The line holding "($1.52$1.52 / Ounce)" is the last one to output; start at the first line of the data, keep every line in between exactly, and leave out pictures.

────────────────

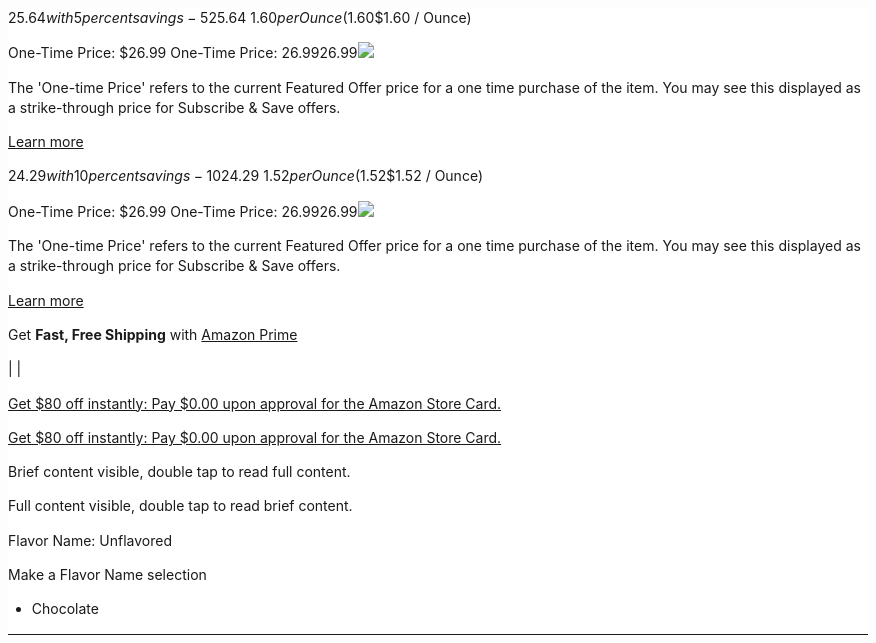 $25.64 with 5 percent savings -5%$25.64 $1.60 per Ounce ($1.60$1.60 / Ounce)

One-Time Price: $26.99 One-Time Price: $26.99$26.99[![](https://m.media-amazon.com/images/S/sash//GN8m8-lU2_Dj38v.svg)](https://www.amazon.com/dp/B071ZDDNBY?th=1&linkCode=sl1&tag=michaelbaker-20&linkId=53365ab7d1f36993f57d77f2ab393d7a&language=en_US&ref_=as_li_ss_tl#)

The 'One-time Price' refers to the current Featured Offer price for a one time purchase of the item. You may see this displayed as a strike-through price for Subscribe & Save offers.

[Learn more](https://www.amazon.com/gp/help/customer/display.html?nodeId=GQ6B6RH72AX8D2TD&ref_=dp_hp&language=en_US)

$24.29 with 10 percent savings -10%$24.29 $1.52 per Ounce ($1.52$1.52 / Ounce)

One-Time Price: $26.99 One-Time Price: $26.99$26.99[![](https://m.media-amazon.com/images/S/sash//GN8m8-lU2_Dj38v.svg)](https://www.amazon.com/dp/B071ZDDNBY?th=1&linkCode=sl1&tag=michaelbaker-20&linkId=53365ab7d1f36993f57d77f2ab393d7a&language=en_US&ref_=as_li_ss_tl#)

The 'One-time Price' refers to the current Featured Offer price for a one time purchase of the item. You may see this displayed as a strike-through price for Subscribe & Save offers.

[Learn more](https://www.amazon.com/gp/help/customer/display.html?nodeId=GQ6B6RH72AX8D2TD&ref_=dp_hp&language=en_US)

Get **Fast, Free Shipping** with [Amazon Prime](https://www.amazon.com/hp/wlp/pipeline/membersignup?ref=primedp_ventures_desktopBelowThreshold&primeCampaignId=primedp_ventures_desktopBelowThreshold)

|
|

[Get $80 off instantly: Pay $0.00 upon approval for the Amazon Store Card.](https://www.amazon.com/gp/cobrandcard/marketing.html?pr=conplcc&inc=259d9f6c-ea4f-492b-a741-8ca016e53a70&ts=6zklhi63ghvjniub52qc1ytfdizd4l2&dasin=B071ZDDNBY&plattr=math&place=priceblock&imp=1106ad50-4049-44f4-8f26-98dc45cca902)

[Get $80 off instantly: Pay $0.00 upon approval for the Amazon Store Card.](https://www.amazon.com/gp/cobrandcard/marketing.html?pr=conplcc&inc=259d9f6c-ea4f-492b-a741-8ca016e53a70&ts=6zklhi63ghvjniub52qc1ytfdizd4l2&dasin=B071ZDDNBY&plattr=math&place=priceblock&imp=38295e00-917c-4140-bec0-f682f9fd7267)

Brief content visible, double tap to read full content.

Full content visible, double tap to read brief content.

Flavor Name:  Unflavored

Make a Flavor Name selection

- Chocolate



* * *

────────────────

ANSWER BELOW -
 $25.64 with 5 percent savings -5%$25.64 $1.60 per Ounce ($1.60$1.60 / Ounce)

One-Time Price: $26.99 One-Time Price: $26.99$26.99[![](https://m.media-amazon.com/images/S/sash//GN8m8-lU2_Dj38v.svg)](https://www.amazon.com/dp/B071ZDDNBY?th=1&linkCode=sl1&tag=michaelbaker-20&linkId=53365ab7d1f36993f57d77f2ab393d7a&language=en_US&ref_=as_li_ss_tl#)

The 'One-time Price' refers to the current Featured Offer price for a one time purchase of the item. You may see this displayed as a strike-through price for Subscribe & Save offers.

[Learn more](https://www.amazon.com/gp/help/customer/display.html?nodeId=GQ6B6RH72AX8D2TD&ref_=dp_hp&language=en_US)

$24.29 with 10 percent savings -10%$24.29 $1.52 per Ounce ($1.52$1.52 / Ounce)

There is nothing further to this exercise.